Quran translations into Bengali Language (); refers to a series of translations that were done by different authors and translators in different ages. The translation of the Quran from Arabic to Bengali began in the early nineteenth century.

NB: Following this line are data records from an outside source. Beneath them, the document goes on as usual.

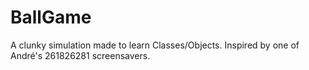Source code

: # BallGame

A clunky simulation made to learn Classes/Objects. Inspired by one of André's 261826281 screensavers.
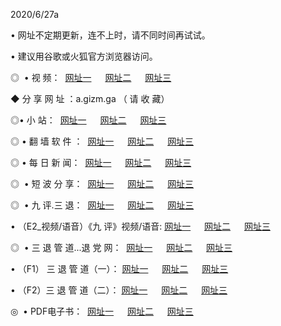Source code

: <p>2020/6/27a
<p>• 网址不定期更新，连不上时，请不同时间再试试。
<p>• 建议用谷歌或火狐官方浏览器访问。
<p>◎  • 视 频： 
<a href="http://kss.shirokuriwaki.com/" target="_blansk">网址一</a> 　 
<a href="http://kis.shirokuriwaki.com/" target="_blank">网址二</a> 　 
<a href="http://kbs.shirokuriwaki.com/b.html" target="_blank">网址三</a>
<p>◆ 分 享 网 址 ：a.gizm.ga  （ 请 收 藏） </p>

<p>◎•  小 站：  
<a href="http://kss.shirokuriwaki.com/f.html" target="_blank">网址一</a> 　 
<a href="http://kis.shirokuriwaki.com/h.html" target="_blank">网址二</a> 　 
<a href="http://kbs.shirokuriwaki.com/k/" target="_blank">网址三</a></p><p>

<p>◎  • 翻 墙 软 件 ：  
<a href="http://kss.shirokuriwaki.com/ff/" target="_blank">网址一</a> 　 
<a href="http://kis.shirokuriwaki.com/s/read/a1_nd.html" target="_blank">网址二</a> 　 
<a href="http://kbs.shirokuriwaki.com/ff/index.html" target="_blank">网址三</a></p>
<p>◎  • 每 日 新 闻：  
<a href="http://kss.shirokuriwaki.com/day/" target="_blank">网址一</a> 　 
<a href="http://kis.shirokuriwaki.com/day/" target="_blank">网址二</a> 　 
<a href="http://kbs.shirokuriwaki.com/day/index.html" target="_blank">网址三</a></p>
<p>◎   • 短 波 分 享：  
<a href="http://kss.shirokuriwaki.com/h/" target="_blank">网址一</a> 　 
<a href="http://kis.shirokuriwaki.com/h/" target="_blank">网址二</a> 　 
<a href="http://kbs.shirokuriwaki.com/h/index.html" target="_blank">网址三</a></p>
<p>◎   • 九 评.三 退：  
<a href="http://kss.shirokuriwaki.com/t/" target="_blank">网址一</a> 　 
<a href="http://kis.shirokuriwaki.com/v2/index.html" target="_blank">网址二</a> 　 
<a href="http://kbs.shirokuriwaki.com/tt/index.html" target="_blank">网址三</a> 　</p>
<p>  • （E2_视频/语音）《九 评》视频/语音: 
<a href="http://kss.shirokuriwaki.com/7738.html" target="_blank">网址一</a> 　 
<a href="http://kis.shirokuriwaki.com/7614.html" target="_blank">网址二</a> 　 
<a href="http://kbs.shirokuriwaki.com/7633.html" target="_blank">网址三</a></p>
<p>◎   • 三 退 管 道...退 党 网：  
<a href="http://kss.shirokuriwaki.com/go/td1.html" target="_blank">网址一</a> 　 
<a href="http://kis.shirokuriwaki.com/go/td2.html" target="_blank">网址二</a> 　 
<a href="http://kbs.shirokuriwaki.com/go/td3.html" target="_blank">网址三</a></p>
<p>  • （F1） 三 退 管 道（一）： 
<a href="http://kss.shirokuriwaki.com/dd/" target="_blank">网址一</a> 　 
<a href="http://kis.shirokuriwaki.com/s/read/a1_tdx.html" target="_blank">网址二</a> 　 
<a href="http://kbs.shirokuriwaki.com/dd/" target="_blank">网址三</a></p>
<p>  • （F2）三 退 管 道（二）： 
<a href="http://kis.shirokuriwaki.com/d/" target="_blank">网址一</a> 　 
<a href="http://kss.shirokuriwaki.com/d/index.html" target="_blank">网址二</a> 　 
<a href="http://kbs.shirokuriwaki.com/d/" target="_blank">网址三</a></p>
<p>◎   • PDF电子书：  
<a href="http://kss.shirokuriwaki.com/p/" target="_blank">网址一</a> 　 
<a href="http://kis.shirokuriwaki.com/p/index.html" target="_blank">网址二</a> 　 
<a href="http://kbs.shirokuriwaki.com/p/" target="_blank">网址三</a></p>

Initiation of translation 
In 1389, Shah Muhammad Sagir, one of the oldest poets of Bengali literature, was the first to translate surahs of the Quran into old Bengali language.

Timeline 
Multiple translations of the Quran into Bengali were published in the nineteenth, twentieth and twenty-first centuries. Many people have done partial translations, such as Maulana Amir Uddin Basuniya. Girish Chandra Sen was the first to translate and publish the entire Quran.

In the 19th Century 

At the beginning of the nineteenth century, Maulana Amir Uddin Basunia, a resident of Matukpur, Rangpur, completed the Bengali translation of Ampara in 1808 or 1809. This was Ampara's poetic translation into the Bengali language, which became the pioneer of translations of the Quran into Bengali. Although it was a partial translation, it was printed at the litho press and had 168 pages.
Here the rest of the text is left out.